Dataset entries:

● ● ● ● ●

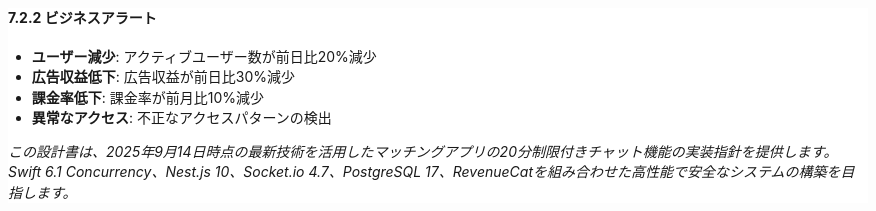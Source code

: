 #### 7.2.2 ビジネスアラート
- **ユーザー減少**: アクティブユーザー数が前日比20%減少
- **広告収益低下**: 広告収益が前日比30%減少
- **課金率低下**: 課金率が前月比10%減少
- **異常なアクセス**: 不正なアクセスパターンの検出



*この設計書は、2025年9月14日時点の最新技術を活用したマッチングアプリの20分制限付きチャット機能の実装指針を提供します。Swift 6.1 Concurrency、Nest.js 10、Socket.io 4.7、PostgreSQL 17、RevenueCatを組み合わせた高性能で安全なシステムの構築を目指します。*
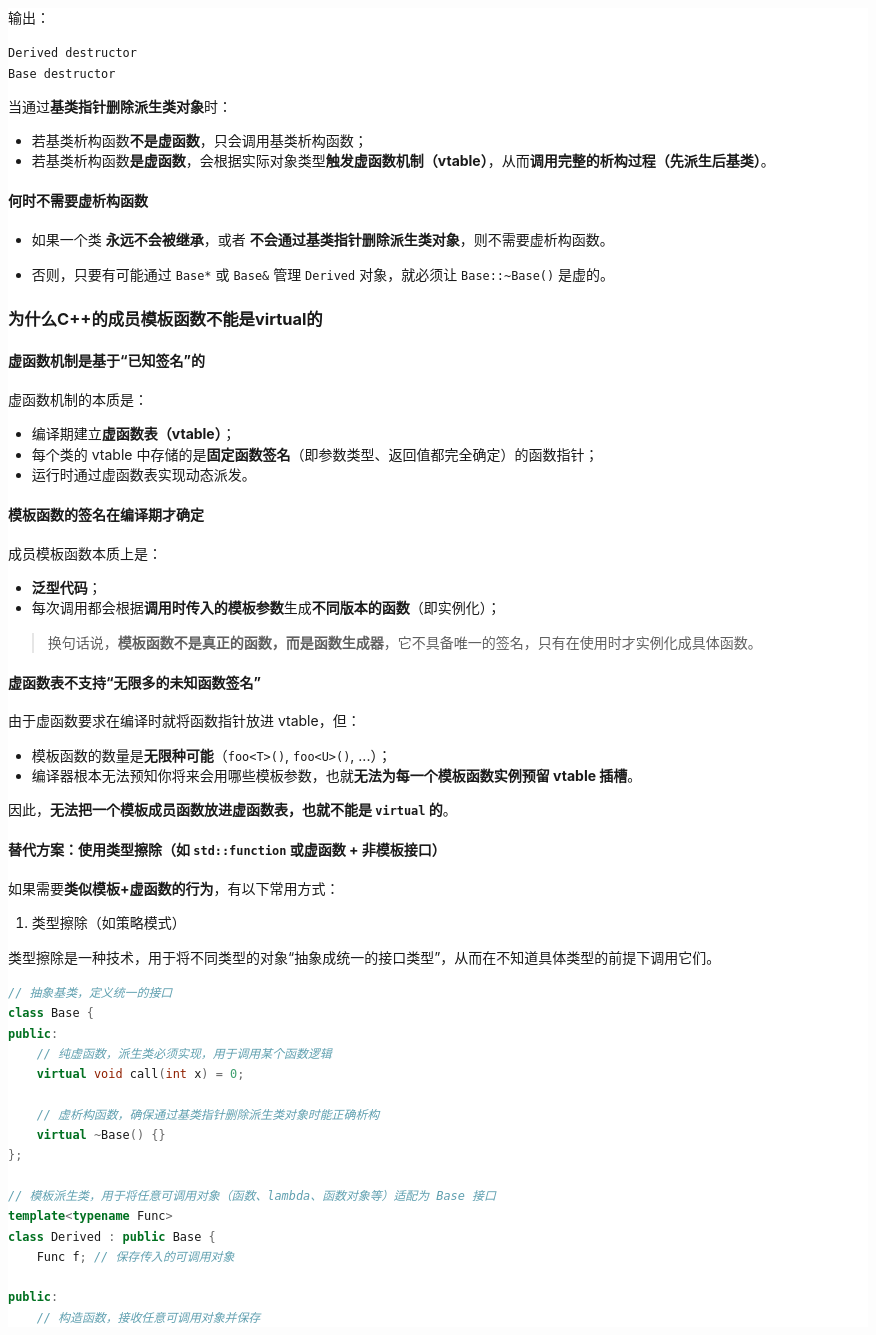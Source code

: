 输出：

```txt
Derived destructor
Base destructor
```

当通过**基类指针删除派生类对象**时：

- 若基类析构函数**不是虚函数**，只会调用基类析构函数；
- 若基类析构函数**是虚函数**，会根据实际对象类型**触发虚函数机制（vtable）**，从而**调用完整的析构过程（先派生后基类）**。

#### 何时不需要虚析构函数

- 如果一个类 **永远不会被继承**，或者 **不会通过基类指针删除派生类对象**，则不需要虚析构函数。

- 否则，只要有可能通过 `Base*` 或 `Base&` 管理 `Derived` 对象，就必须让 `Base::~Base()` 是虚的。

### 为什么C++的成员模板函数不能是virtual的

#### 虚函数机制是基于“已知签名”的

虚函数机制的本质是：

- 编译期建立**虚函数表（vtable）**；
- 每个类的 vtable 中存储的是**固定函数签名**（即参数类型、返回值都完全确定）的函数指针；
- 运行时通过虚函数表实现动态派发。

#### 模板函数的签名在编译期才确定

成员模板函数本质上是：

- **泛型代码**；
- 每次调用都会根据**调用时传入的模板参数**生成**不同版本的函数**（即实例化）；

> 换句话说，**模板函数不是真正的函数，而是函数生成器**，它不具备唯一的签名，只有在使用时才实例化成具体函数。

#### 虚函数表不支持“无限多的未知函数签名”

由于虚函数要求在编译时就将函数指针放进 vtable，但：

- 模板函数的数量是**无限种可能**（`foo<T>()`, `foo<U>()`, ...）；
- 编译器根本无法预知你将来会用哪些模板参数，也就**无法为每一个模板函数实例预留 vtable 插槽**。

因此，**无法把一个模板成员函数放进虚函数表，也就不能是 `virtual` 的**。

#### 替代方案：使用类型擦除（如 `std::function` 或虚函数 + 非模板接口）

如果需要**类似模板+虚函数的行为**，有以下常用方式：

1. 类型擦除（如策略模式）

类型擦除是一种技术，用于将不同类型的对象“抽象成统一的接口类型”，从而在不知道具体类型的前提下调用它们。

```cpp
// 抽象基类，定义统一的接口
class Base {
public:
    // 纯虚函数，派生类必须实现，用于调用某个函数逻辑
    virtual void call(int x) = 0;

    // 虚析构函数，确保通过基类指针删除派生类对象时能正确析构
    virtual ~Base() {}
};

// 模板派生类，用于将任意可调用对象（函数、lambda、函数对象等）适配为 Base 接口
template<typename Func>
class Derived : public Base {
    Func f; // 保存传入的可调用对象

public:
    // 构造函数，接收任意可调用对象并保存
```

● ● ● ● ●

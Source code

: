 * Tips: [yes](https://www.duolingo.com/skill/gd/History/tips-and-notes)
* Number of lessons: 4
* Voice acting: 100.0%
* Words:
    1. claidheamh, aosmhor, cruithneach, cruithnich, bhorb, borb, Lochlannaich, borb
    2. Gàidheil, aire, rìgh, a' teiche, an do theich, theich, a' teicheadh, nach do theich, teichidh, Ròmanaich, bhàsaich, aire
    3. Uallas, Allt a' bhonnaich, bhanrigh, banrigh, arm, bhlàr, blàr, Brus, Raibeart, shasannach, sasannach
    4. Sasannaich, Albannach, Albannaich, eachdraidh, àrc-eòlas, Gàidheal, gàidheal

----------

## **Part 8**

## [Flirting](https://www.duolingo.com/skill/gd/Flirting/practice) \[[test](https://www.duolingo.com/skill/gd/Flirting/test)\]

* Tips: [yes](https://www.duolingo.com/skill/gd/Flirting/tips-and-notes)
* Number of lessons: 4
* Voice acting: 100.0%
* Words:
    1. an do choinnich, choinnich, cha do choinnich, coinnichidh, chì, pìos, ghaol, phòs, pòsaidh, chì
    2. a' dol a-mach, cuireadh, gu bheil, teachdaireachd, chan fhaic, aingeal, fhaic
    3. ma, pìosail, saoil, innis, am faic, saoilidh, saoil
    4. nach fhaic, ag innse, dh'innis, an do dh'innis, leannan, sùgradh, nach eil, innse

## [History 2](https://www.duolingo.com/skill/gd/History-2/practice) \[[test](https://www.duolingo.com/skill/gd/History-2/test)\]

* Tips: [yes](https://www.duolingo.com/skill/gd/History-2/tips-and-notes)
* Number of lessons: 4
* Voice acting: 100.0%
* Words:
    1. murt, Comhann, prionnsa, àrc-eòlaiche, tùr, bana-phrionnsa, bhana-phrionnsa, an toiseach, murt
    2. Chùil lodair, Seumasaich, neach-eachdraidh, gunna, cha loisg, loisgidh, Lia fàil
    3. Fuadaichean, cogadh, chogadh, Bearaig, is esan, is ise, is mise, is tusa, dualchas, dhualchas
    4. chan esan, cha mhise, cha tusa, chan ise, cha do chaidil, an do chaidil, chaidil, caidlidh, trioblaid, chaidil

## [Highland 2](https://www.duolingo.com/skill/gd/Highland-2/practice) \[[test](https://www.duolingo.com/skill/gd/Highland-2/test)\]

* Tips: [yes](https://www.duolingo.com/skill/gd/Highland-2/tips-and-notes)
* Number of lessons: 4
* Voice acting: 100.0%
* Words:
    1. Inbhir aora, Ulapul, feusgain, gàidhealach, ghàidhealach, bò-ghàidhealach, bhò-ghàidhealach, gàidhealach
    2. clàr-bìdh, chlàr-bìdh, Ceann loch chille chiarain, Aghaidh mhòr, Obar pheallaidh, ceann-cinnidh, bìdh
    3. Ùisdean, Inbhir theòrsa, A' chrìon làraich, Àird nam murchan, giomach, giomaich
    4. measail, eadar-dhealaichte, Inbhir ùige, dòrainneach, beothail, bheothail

● ● ● ● ●

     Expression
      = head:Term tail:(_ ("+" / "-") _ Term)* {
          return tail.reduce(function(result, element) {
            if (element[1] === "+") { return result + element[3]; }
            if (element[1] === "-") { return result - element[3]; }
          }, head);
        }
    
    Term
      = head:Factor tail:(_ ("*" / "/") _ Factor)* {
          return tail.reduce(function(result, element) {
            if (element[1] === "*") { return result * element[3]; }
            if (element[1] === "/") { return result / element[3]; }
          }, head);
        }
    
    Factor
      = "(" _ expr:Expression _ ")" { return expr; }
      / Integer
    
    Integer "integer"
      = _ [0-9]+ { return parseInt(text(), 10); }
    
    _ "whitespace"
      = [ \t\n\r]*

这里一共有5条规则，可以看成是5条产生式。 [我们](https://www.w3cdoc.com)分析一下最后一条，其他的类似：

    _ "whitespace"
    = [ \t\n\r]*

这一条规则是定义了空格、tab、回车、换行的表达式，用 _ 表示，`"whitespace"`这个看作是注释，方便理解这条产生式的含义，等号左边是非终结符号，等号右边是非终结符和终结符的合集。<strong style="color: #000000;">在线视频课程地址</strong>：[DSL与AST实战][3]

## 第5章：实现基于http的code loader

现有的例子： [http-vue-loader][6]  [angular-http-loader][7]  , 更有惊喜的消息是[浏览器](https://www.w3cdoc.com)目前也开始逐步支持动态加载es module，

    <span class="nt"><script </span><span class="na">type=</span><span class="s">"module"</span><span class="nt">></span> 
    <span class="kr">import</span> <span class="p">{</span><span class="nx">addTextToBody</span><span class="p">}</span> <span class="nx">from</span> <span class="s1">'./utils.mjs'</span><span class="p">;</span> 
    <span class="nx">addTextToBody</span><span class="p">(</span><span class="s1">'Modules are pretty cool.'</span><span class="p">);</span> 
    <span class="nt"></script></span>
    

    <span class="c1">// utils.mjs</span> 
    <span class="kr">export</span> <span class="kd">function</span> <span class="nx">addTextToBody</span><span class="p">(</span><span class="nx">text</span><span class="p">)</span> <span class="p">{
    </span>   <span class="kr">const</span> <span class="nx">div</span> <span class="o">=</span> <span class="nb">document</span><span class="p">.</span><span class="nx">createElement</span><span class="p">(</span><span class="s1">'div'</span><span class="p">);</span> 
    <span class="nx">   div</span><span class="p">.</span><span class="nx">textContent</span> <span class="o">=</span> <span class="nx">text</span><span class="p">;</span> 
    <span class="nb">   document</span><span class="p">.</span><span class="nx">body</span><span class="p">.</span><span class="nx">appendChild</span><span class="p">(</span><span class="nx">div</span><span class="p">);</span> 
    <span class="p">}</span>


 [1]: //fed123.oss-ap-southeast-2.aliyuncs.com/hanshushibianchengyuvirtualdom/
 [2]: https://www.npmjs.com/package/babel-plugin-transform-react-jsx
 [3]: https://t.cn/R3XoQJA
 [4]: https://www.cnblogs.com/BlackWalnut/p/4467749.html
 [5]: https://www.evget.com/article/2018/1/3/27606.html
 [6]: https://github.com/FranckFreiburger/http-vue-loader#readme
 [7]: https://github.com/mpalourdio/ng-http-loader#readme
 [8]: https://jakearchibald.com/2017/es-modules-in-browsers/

● ● ● ● ●

* Activity
Look over the records above and copy each line that includes the string "notes".

* Reply
: * Tips: [yes](https://www.duolingo.com/skill/gd/History/tips-and-notes)
* Tips: [yes](https://www.duolingo.com/skill/gd/Flirting/tips-and-notes)
* Tips: [yes](https://www.duolingo.com/skill/gd/History-2/tips-and-notes)
* Tips: [yes](https://www.duolingo.com/skill/gd/Highland-2/tips-and-notes)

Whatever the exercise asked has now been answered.